I believe they are that is why +1 arrows are easier to get in the treasure rolls than a +1 bow. I would let it work if RAW says not as well since the older editions have worked this way and my group played like this for too long.
 


Yes.
“If a magic weapon has the ammunition property, ammunition fired from it is considered magical for the purpose of overcoming resistance and immunity to nonmagical attacks and damage.”
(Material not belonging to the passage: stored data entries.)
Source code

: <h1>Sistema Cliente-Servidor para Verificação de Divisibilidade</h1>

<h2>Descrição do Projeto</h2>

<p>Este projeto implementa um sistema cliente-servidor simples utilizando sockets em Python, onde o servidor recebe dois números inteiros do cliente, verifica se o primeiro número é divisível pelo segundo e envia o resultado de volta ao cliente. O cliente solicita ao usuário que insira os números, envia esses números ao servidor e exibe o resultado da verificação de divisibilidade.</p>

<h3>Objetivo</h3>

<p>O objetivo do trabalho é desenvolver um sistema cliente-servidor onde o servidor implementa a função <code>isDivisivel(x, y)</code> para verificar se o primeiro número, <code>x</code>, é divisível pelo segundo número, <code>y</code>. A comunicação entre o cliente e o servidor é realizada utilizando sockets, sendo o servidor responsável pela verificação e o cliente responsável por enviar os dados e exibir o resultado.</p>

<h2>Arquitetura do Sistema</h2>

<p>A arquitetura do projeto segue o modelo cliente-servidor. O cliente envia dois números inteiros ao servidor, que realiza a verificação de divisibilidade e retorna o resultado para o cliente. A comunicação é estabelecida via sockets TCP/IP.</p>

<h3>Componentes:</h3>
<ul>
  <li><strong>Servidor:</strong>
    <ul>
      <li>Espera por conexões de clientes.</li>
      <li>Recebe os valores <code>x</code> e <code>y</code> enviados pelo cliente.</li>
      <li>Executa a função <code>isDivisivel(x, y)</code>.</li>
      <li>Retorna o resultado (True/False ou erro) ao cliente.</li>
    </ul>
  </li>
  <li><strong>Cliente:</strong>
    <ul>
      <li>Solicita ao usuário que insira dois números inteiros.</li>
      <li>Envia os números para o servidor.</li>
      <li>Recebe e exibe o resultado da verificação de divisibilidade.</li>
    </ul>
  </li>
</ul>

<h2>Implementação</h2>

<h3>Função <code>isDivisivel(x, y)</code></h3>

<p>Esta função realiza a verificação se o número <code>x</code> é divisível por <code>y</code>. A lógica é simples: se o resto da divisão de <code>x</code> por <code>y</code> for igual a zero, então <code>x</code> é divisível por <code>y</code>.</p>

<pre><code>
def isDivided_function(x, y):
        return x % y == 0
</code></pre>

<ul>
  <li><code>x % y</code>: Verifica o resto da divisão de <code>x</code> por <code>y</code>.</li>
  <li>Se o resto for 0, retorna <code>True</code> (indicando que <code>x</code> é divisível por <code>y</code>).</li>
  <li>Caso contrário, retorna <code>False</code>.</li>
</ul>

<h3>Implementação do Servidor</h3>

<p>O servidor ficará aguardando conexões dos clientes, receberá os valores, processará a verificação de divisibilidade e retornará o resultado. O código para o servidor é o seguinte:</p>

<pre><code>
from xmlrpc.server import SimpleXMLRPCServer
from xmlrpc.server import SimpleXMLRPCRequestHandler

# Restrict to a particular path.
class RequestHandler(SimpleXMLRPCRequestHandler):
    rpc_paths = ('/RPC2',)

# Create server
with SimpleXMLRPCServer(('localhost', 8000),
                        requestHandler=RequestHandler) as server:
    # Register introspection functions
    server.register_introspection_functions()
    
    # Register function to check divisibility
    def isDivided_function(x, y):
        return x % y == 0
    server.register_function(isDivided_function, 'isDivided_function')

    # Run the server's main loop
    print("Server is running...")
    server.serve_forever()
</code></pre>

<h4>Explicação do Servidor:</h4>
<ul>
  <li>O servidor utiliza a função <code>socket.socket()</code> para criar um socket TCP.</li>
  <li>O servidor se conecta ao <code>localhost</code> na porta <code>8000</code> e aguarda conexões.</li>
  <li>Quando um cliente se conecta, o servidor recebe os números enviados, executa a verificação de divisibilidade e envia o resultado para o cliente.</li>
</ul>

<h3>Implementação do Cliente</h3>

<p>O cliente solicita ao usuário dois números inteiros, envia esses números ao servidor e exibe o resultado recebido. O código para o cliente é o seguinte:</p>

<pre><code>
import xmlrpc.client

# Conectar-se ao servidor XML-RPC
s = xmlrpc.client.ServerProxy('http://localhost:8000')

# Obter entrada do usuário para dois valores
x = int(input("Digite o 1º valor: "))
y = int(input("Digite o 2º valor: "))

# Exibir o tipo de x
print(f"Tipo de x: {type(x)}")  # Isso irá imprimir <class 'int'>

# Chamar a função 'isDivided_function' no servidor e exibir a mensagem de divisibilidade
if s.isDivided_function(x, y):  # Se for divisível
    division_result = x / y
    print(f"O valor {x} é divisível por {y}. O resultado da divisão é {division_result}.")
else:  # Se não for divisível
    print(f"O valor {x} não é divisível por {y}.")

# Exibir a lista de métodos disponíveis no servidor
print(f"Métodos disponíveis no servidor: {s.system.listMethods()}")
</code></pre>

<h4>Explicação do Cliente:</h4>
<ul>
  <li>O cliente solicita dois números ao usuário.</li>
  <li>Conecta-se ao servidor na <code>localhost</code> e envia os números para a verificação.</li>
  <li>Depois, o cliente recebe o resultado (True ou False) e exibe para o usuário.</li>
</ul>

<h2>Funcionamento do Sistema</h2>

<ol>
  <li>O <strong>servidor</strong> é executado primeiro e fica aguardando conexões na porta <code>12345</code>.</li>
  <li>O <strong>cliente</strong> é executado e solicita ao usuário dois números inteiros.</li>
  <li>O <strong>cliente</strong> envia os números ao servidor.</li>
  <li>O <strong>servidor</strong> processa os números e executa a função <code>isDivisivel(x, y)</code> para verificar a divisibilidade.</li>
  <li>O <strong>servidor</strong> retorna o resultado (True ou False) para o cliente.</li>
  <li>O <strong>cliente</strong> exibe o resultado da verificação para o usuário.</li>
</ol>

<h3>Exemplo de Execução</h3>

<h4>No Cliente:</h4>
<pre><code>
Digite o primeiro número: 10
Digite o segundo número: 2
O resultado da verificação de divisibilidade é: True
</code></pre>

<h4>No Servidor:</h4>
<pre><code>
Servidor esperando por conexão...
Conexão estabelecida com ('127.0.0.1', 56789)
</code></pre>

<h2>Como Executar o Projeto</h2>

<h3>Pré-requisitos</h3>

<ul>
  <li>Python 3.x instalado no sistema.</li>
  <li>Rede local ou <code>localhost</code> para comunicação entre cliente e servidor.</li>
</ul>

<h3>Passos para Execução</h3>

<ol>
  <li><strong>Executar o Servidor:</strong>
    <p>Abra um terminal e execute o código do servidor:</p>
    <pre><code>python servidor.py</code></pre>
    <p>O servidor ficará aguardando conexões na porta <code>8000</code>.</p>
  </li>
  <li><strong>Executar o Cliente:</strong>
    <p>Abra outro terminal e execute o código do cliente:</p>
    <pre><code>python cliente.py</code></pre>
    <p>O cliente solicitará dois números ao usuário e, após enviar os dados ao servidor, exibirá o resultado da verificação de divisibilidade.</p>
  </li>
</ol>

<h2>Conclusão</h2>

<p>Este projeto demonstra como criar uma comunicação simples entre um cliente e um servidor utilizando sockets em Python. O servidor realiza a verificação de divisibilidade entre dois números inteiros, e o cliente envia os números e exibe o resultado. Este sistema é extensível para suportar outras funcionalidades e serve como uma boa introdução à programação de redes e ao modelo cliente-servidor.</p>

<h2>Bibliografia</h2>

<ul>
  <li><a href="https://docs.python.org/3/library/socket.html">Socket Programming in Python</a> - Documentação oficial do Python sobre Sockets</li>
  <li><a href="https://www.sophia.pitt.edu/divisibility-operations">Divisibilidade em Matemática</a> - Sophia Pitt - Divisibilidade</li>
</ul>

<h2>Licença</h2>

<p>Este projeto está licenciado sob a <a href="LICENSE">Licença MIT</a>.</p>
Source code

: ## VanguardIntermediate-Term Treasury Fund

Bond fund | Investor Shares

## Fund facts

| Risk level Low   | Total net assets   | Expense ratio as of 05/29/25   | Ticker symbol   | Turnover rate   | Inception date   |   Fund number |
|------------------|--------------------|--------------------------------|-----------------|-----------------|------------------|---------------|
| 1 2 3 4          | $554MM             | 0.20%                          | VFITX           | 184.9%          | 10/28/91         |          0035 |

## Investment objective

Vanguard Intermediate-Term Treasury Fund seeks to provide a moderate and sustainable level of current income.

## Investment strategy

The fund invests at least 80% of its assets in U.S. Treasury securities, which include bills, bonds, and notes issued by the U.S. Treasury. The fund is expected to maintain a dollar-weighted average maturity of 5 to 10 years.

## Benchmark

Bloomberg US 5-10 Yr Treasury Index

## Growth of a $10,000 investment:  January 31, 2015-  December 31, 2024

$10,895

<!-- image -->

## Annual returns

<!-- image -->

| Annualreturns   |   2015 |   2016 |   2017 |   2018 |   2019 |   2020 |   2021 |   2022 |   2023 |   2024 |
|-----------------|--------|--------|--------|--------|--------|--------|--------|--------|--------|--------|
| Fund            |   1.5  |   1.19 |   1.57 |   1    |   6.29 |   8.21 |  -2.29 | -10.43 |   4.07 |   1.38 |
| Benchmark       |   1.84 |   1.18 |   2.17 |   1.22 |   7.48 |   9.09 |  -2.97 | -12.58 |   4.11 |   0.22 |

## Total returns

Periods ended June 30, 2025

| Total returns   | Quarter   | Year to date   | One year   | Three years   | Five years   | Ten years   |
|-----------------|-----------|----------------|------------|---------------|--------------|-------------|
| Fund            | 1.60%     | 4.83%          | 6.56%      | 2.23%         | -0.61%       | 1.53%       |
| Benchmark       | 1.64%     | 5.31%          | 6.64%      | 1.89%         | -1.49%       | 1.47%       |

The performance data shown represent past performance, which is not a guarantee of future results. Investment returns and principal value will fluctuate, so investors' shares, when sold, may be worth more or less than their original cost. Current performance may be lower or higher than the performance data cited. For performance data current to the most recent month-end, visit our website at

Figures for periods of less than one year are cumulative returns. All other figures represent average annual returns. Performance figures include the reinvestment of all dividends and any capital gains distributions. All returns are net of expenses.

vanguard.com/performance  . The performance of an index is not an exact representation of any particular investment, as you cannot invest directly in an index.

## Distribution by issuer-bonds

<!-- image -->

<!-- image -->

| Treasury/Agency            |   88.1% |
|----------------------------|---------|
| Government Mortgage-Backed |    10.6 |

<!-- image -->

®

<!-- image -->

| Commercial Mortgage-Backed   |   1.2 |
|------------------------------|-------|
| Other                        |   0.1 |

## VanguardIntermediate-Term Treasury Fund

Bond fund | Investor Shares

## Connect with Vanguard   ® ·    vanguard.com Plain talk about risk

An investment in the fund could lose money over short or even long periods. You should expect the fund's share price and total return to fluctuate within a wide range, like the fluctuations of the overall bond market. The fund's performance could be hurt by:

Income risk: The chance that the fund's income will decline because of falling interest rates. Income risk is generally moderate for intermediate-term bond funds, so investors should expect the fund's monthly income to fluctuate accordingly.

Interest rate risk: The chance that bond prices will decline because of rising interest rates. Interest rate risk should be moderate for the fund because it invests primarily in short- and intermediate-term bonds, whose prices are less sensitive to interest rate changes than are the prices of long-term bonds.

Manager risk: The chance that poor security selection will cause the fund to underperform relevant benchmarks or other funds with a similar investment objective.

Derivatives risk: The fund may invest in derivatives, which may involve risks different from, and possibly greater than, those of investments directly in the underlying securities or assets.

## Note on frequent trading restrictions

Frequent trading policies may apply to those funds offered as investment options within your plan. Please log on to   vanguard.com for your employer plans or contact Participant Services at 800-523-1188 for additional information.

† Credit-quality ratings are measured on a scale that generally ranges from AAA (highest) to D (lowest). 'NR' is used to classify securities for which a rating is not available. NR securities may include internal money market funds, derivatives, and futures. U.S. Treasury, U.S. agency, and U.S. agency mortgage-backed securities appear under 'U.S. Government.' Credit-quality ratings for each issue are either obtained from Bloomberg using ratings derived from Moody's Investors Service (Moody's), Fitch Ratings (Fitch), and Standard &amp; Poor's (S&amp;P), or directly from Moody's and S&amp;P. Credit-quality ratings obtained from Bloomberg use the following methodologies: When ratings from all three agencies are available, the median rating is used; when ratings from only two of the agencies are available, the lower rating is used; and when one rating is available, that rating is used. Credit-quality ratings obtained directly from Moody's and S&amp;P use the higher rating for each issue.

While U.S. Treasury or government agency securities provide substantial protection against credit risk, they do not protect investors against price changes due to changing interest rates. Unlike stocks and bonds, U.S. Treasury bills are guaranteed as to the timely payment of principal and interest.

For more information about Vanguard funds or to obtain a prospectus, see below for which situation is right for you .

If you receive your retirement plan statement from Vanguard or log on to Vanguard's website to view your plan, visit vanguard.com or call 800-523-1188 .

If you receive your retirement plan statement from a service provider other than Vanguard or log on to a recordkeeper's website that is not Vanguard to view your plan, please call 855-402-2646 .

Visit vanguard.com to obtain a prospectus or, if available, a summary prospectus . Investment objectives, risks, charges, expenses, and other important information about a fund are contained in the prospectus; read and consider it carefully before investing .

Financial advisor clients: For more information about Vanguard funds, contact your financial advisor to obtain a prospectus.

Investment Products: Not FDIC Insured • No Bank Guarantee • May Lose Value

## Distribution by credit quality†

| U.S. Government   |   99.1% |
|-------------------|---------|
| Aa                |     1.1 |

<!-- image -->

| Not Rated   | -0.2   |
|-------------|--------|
Just a question: where did you find this sentence? Many thanks again!
 



I used to argue with one of my old DM's about this. Previous to the errata that showed my stance was the correct one, I had brought up to my DM that the intent was for a magic bow to do full damage to a creature even the ammunition was not magical because of the way damage resistance is worded and the way weapons are shown on the equipment charts. Despite arrows doing the damage when shot, the PHB doesn't have damage listed for them. It is listed by bow. The weapon being used by the character is a bow, not an arrow. And if the bow is magical then a magical weapon dealt damage when the arrow hit, not the arrow itself, at least from a rules standpoint.

I know it was nitpicking, but it seemed obvious to me that the intent was the bow was doing the damage since it had a damage entry and arrows did not.
 

The complication was that in earlier editions, this was not the case. An normal arrow shot from a magical bow did not count as a magical weapon. The bonuses from magical launcher and magical ammo stacked with each other. Magical bows often only gave a bonus to hit, not damage.

Thus, the 5e rule clarification was very much necessary.